- [The problem] Can you transcribe the data exactly? Leave the pictures out.

(Raw data begins)

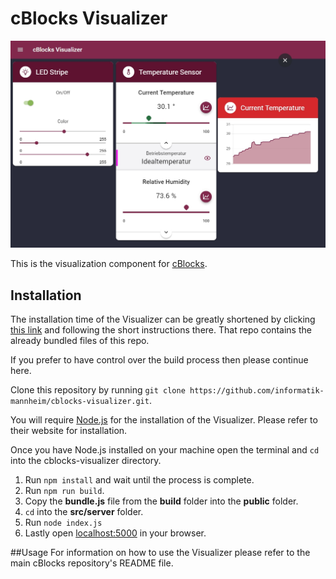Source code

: # cBlocks Visualizer
![Visualizer](cBlocks_BMBF-Messe_Bild2.jpg "Visualizer")

This is the visualization component for [cBlocks](https://github.com/informatik-mannheim/cblocks/). 

## Installation

The installation time of the Visualizer can be greatly shortened by clicking [this link](https://github.com/informatik-mannheim/cblocks-visualizer-bundle) and following the short instructions there. That repo contains the already bundled files of this repo.

If you prefer to have control over the build process then please continue here.

Clone this repository by running `git clone https://github.com/informatik-mannheim/cblocks-visualizer.git`.

You will require [Node.js](https://nodejs.org) for the installation of the Visualizer.
Please refer to their website for installation.

Once you have Node.js installed on your machine open the terminal and `cd` into the cblocks-visualizer directory. 

1. Run `npm install` and wait until the process is complete.
2. Run `npm run build`.
3. Copy the **bundle.js** file from the **build** folder into the **public** folder.
4. `cd` into the **src/server** folder.
5. Run `node index.js`
6. Lastly open [localhost:5000](localhost:5000) in your browser.

##Usage
For information on how to use the Visualizer please refer to the main cBlocks repository's README file.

(Raw data ends)

- [Solution to this problem]
Source code

: # cBlocks Visualizer
![Visualizer](cBlocks_BMBF-Messe_Bild2.jpg "Visualizer")

This is the visualization component for [cBlocks](https://github.com/informatik-mannheim/cblocks/). 

## Installation

The installation time of the Visualizer can be greatly shortened by clicking [this link](https://github.com/informatik-mannheim/cblocks-visualizer-bundle) and following the short instructions there. That repo contains the already bundled files of this repo.

If you prefer to have control over the build process then please continue here.

Clone this repository by running `git clone https://github.com/informatik-mannheim/cblocks-visualizer.git`.

You will require [Node.js](https://nodejs.org) for the installation of the Visualizer.
Please refer to their website for installation.

Once you have Node.js installed on your machine open the terminal and `cd` into the cblocks-visualizer directory. 

1. Run `npm install` and wait until the process is complete.
2. Run `npm run build`.
3. Copy the **bundle.js** file from the **build** folder into the **public** folder.
4. `cd` into the **src/server** folder.
5. Run `node index.js`
6. Lastly open [localhost:5000](localhost:5000) in your browser.

##Usage
For information on how to use the Visualizer please refer to the main cBlocks repository's README file.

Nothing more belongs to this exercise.